Extracted data -
++++++++++

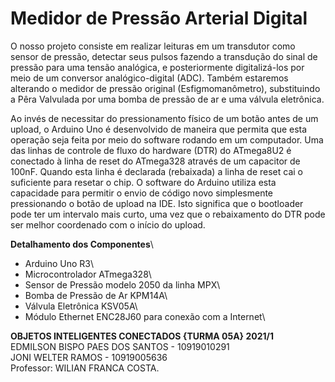 # Medidor de Pressão Arterial Digital


O nosso projeto consiste em realizar leituras em um transdutor como sensor de pressão, detectar seus pulsos fazendo a transdução do sinal de pressão para uma tensão analógica, e posteriormente digitalizá-los por meio de um conversor analógico-digital (ADC).
Também estaremos alterando o medidor de pressão original (Esfigmomanômetro), substituindo a Pêra Valvulada por uma bomba de pressão de ar e uma válvula eletrônica.

Ao invés de necessitar do pressionamento físico de um botão antes de um upload, o Arduino Uno é desenvolvido de maneira que permita que esta operação seja feita por meio do software rodando em um computador. Uma das linhas de controle de fluxo do hardware (DTR) do ATmega8U2 é conectado à linha de reset do ATmega328 através de um capacitor de 100nF. Quando esta linha é declarada (rebaixada) a linha de reset cai o suficiente para resetar o chip. O software do Arduino utiliza esta capacidade para permitir o envio de código novo simplesmente pressionando o botão de upload na IDE. Isto significa que o bootloader pode ter um intervalo mais curto, uma vez que o rebaixamento do DTR pode ser melhor coordenado com o início do upload.

<b>Detalhamento dos Componentes</b>\
<ul>
  <li>Arduino Uno R3\</li>
  <li>Microcontrolador	ATmega328\</li>
  <li>Sensor de Pressão modelo 2050 da linha MPX\</li>
  <li>Bomba de Pressão de Ar KPM14A\</li>
  <li>Válvula Eletrônica KSV05A\</li>
  <li>Módulo Ethernet ENC28J60 para conexão com a Internet\</li>
</ul>

<b>OBJETOS INTELIGENTES CONECTADOS {TURMA 05A} 2021/1</b>\
EDMILSON BISPO PAES DOS SANTOS - 10919010291\
JONI WELTER RAMOS - 10919005636\
Professor: WILIAN FRANCA COSTA.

++++++++++

Everything in the records is to be repeated verbatim except the pictures.

 # Medidor de Pressão Arterial Digital


O nosso projeto consiste em realizar leituras em um transdutor como sensor de pressão, detectar seus pulsos fazendo a transdução do sinal de pressão para uma tensão analógica, e posteriormente digitalizá-los por meio de um conversor analógico-digital (ADC).
Também estaremos alterando o medidor de pressão original (Esfigmomanômetro), substituindo a Pêra Valvulada por uma bomba de pressão de ar e uma válvula eletrônica.

Ao invés de necessitar do pressionamento físico de um botão antes de um upload, o Arduino Uno é desenvolvido de maneira que permita que esta operação seja feita por meio do software rodando em um computador. Uma das linhas de controle de fluxo do hardware (DTR) do ATmega8U2 é conectado à linha de reset do ATmega328 através de um capacitor de 100nF. Quando esta linha é declarada (rebaixada) a linha de reset cai o suficiente para resetar o chip. O software do Arduino utiliza esta capacidade para permitir o envio de código novo simplesmente pressionando o botão de upload na IDE. Isto significa que o bootloader pode ter um intervalo mais curto, uma vez que o rebaixamento do DTR pode ser melhor coordenado com o início do upload.

<b>Detalhamento dos Componentes</b>\
<ul>
  <li>Arduino Uno R3\</li>
  <li>Microcontrolador	ATmega328\</li>
  <li>Sensor de Pressão modelo 2050 da linha MPX\</li>
  <li>Bomba de Pressão de Ar KPM14A\</li>
  <li>Válvula Eletrônica KSV05A\</li>
  <li>Módulo Ethernet ENC28J60 para conexão com a Internet\</li>
</ul>

<b>OBJETOS INTELIGENTES CONECTADOS {TURMA 05A} 2021/1</b>\
EDMILSON BISPO PAES DOS SANTOS - 10919010291\
JONI WELTER RAMOS - 10919005636\
Professor: WILIAN FRANCA COSTA.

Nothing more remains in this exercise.